In de lessen wiskunde werd de exponentiële functie reeds behandeld. Denk maar aan een functie waarbij de waarden steeds verdubbelen: 1, 2, 4, 8, 16, … Dit stijgt zeer snel, vandaar ook de uitdrukking exponentiële stijging.

Er is echter een andere wiskundige bewerking, genaamd tetratie, die nog sneller stijgt. Dit wordt als volgt gedefinieerd:

Definitie

Voor twee natuurlijke getallen \(\mathsf{a}\) en \(\mathsf{n}\) geldt er dat de tetratie van \(\mathsf{a}\) en \(\mathsf{n}\), genoteerd als \(\mathsf{{^{n}a}}\), gedefinieerd wordt als:

\[\mathsf{{^{n}a} = {a^{a^{\cdot^{\cdot^{a}}}}}}\]

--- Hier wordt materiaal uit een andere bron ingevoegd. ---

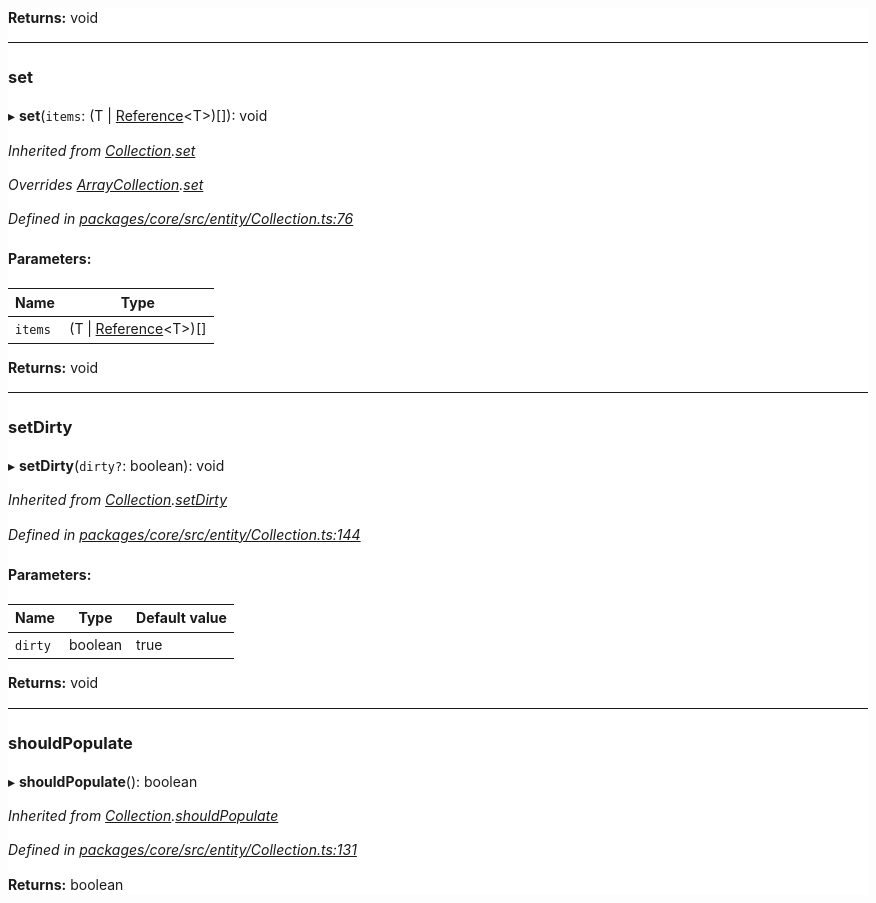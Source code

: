 **Returns:** void

___

### set

▸ **set**(`items`: (T \| [Reference](../classes/reference.md)&#60;T>)[]): void

*Inherited from [Collection](../classes/collection.md).[set](../classes/collection.md#set)*

*Overrides [ArrayCollection](../classes/arraycollection.md).[set](../classes/arraycollection.md#set)*

*Defined in [packages/core/src/entity/Collection.ts:76](https://github.com/mikro-orm/mikro-orm/blob/8766baa31/packages/core/src/entity/Collection.ts#L76)*

#### Parameters:

Name | Type |
------ | ------ |
`items` | (T \| [Reference](../classes/reference.md)&#60;T>)[] |

**Returns:** void

___

### setDirty

▸ **setDirty**(`dirty?`: boolean): void

*Inherited from [Collection](../classes/collection.md).[setDirty](../classes/collection.md#setdirty)*

*Defined in [packages/core/src/entity/Collection.ts:144](https://github.com/mikro-orm/mikro-orm/blob/8766baa31/packages/core/src/entity/Collection.ts#L144)*

#### Parameters:

Name | Type | Default value |
------ | ------ | ------ |
`dirty` | boolean | true |

**Returns:** void

___

### shouldPopulate

▸ **shouldPopulate**(): boolean

*Inherited from [Collection](../classes/collection.md).[shouldPopulate](../classes/collection.md#shouldpopulate)*

*Defined in [packages/core/src/entity/Collection.ts:131](https://github.com/mikro-orm/mikro-orm/blob/8766baa31/packages/core/src/entity/Collection.ts#L131)*

**Returns:** boolean
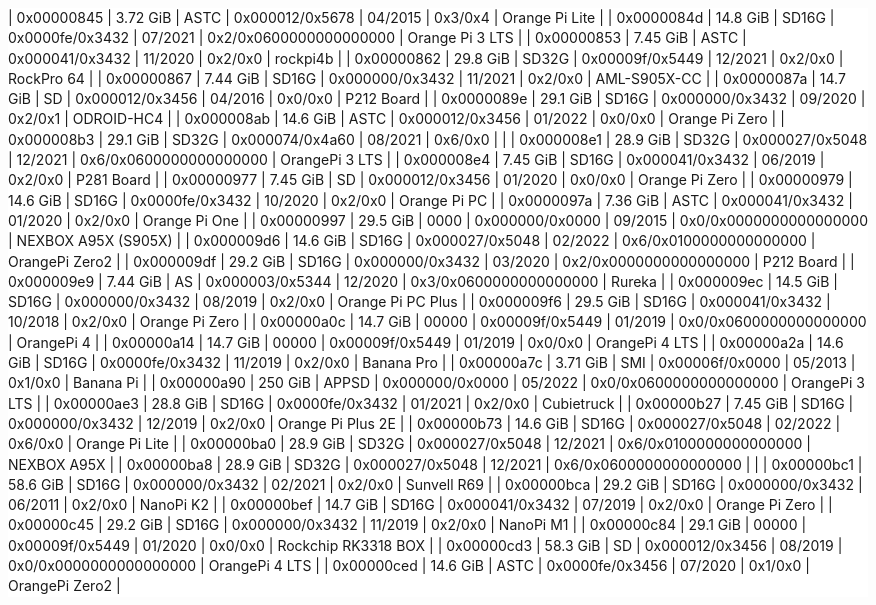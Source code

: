 | 0x00000845 | 3.72 GiB | ASTC | 0x000012/0x5678 | 04/2015 | 0x3/0x4 | Orange Pi Lite |
| 0x0000084d | 14.8 GiB | SD16G | 0x0000fe/0x3432 | 07/2021 | 0x2/0x0600000000000000 | Orange Pi 3 LTS |
| 0x00000853 | 7.45 GiB | ASTC | 0x000041/0x3432 | 11/2020 | 0x2/0x0 | rockpi4b |
| 0x00000862 | 29.8 GiB | SD32G | 0x00009f/0x5449 | 12/2021 | 0x2/0x0 | RockPro 64 |
| 0x00000867 | 7.44 GiB | SD16G | 0x000000/0x3432 | 11/2021 | 0x2/0x0 | AML-S905X-CC |
| 0x0000087a | 14.7 GiB | SD | 0x000012/0x3456 | 04/2016 | 0x0/0x0 | P212 Board |
| 0x0000089e | 29.1 GiB | SD16G | 0x000000/0x3432 | 09/2020 | 0x2/0x1 | ODROID-HC4 |
| 0x000008ab | 14.6 GiB | ASTC | 0x000012/0x3456 | 01/2022 | 0x0/0x0 | Orange Pi Zero |
| 0x000008b3 | 29.1 GiB | SD32G | 0x000074/0x4a60 | 08/2021 | 0x6/0x0 |  |
| 0x000008e1 | 28.9 GiB | SD32G | 0x000027/0x5048 | 12/2021 | 0x6/0x0600000000000000 | OrangePi 3 LTS |
| 0x000008e4 | 7.45 GiB | SD16G | 0x000041/0x3432 | 06/2019 | 0x2/0x0 | P281 Board |
| 0x00000977 | 7.45 GiB | SD | 0x000012/0x3456 | 01/2020 | 0x0/0x0 | Orange Pi Zero |
| 0x00000979 | 14.6 GiB | SD16G | 0x0000fe/0x3432 | 10/2020 | 0x2/0x0 | Orange Pi PC |
| 0x0000097a | 7.36 GiB | ASTC | 0x000041/0x3432 | 01/2020 | 0x2/0x0 | Orange Pi One |
| 0x00000997 | 29.5 GiB | 0000 | 0x000000/0x0000 | 09/2015 | 0x0/0x0000000000000000 | NEXBOX A95X (S905X) |
| 0x000009d6 | 14.6 GiB | SD16G | 0x000027/0x5048 | 02/2022 | 0x6/0x0100000000000000 | OrangePi Zero2 |
| 0x000009df | 29.2 GiB | SD16G | 0x000000/0x3432 | 03/2020 | 0x2/0x0000000000000000 | P212 Board |
| 0x000009e9 | 7.44 GiB | AS | 0x000003/0x5344 | 12/2020 | 0x3/0x0600000000000000 | Rureka |
| 0x000009ec | 14.5 GiB | SD16G | 0x000000/0x3432 | 08/2019 | 0x2/0x0 | Orange Pi PC Plus |
| 0x000009f6 | 29.5 GiB | SD16G | 0x000041/0x3432 | 10/2018 | 0x2/0x0 | Orange Pi Zero |
| 0x00000a0c | 14.7 GiB | 00000 | 0x00009f/0x5449 | 01/2019 | 0x0/0x0600000000000000 | OrangePi 4 |
| 0x00000a14 | 14.7 GiB | 00000 | 0x00009f/0x5449 | 01/2019 | 0x0/0x0 | OrangePi 4 LTS |
| 0x00000a2a | 14.6 GiB | SD16G | 0x0000fe/0x3432 | 11/2019 | 0x2/0x0 | Banana Pro |
| 0x00000a7c | 3.71 GiB | SMI | 0x00006f/0x0000 | 05/2013 | 0x1/0x0 | Banana Pi |
| 0x00000a90 | 250 GiB | APPSD | 0x000000/0x0000 | 05/2022 | 0x0/0x0600000000000000 | OrangePi 3 LTS |
| 0x00000ae3 | 28.8 GiB | SD16G | 0x0000fe/0x3432 | 01/2021 | 0x2/0x0 | Cubietruck |
| 0x00000b27 | 7.45 GiB | SD16G | 0x000000/0x3432 | 12/2019 | 0x2/0x0 | Orange Pi Plus 2E |
| 0x00000b73 | 14.6 GiB | SD16G | 0x000027/0x5048 | 02/2022 | 0x6/0x0 | Orange Pi Lite |
| 0x00000ba0 | 28.9 GiB | SD32G | 0x000027/0x5048 | 12/2021 | 0x6/0x0100000000000000 | NEXBOX A95X |
| 0x00000ba8 | 28.9 GiB | SD32G | 0x000027/0x5048 | 12/2021 | 0x6/0x0600000000000000 |  |
| 0x00000bc1 | 58.6 GiB | SD16G | 0x000000/0x3432 | 02/2021 | 0x2/0x0 | Sunvell R69 |
| 0x00000bca | 29.2 GiB | SD16G | 0x000000/0x3432 | 06/2011 | 0x2/0x0 | NanoPi K2 |
| 0x00000bef | 14.7 GiB | SD16G | 0x000041/0x3432 | 07/2019 | 0x2/0x0 | Orange Pi Zero |
| 0x00000c45 | 29.2 GiB | SD16G | 0x000000/0x3432 | 11/2019 | 0x2/0x0 | NanoPi M1 |
| 0x00000c84 | 29.1 GiB | 00000 | 0x00009f/0x5449 | 01/2020 | 0x0/0x0 | Rockchip RK3318 BOX |
| 0x00000cd3 | 58.3 GiB | SD | 0x000012/0x3456 | 08/2019 | 0x0/0x0000000000000000 | OrangePi 4 LTS |
| 0x00000ced | 14.6 GiB | ASTC | 0x0000fe/0x3456 | 07/2020 | 0x1/0x0 | OrangePi Zero2 |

met \(\mathsf{n-1}\) machtsverheffingen. Dit wordt ook genoteerd als \(\mathsf{a \uparrow \uparrow n}\)

Er geldt bijvoorbeeld \(\mathsf{{^{4}2} =2\uparrow\uparrow 4= {2^{2^{2^{2}}}} = 2^{2^{4}} = 2^{16} = 65536 }\).

Een ander voorbeeld \(\mathsf{{^{3}3} =3\uparrow\uparrow 3= {3^{3^{3}}} = 3^{27} = 7625597484987}\).

Opgave

Schrijf een programma dat in volgorde de getallen a en n vraagt en vervolgens de tetratie \(\mathsf{{^{n}a}}\) uitrekent.

Voorbeelden

Bij invoer 2 en 4 verschijnt er:

2 ↑↑ 4 is gelijk aan 65536

Bij invoer 3 en 3 verschijnt er:

3 ↑↑ 3 is gelijk aan 7625597484987

Tips

  • Hoe pak je het aan indien je \(\mathsf{{^{3}2}}\) wil uit rekenen? Probeer dit eens op papier.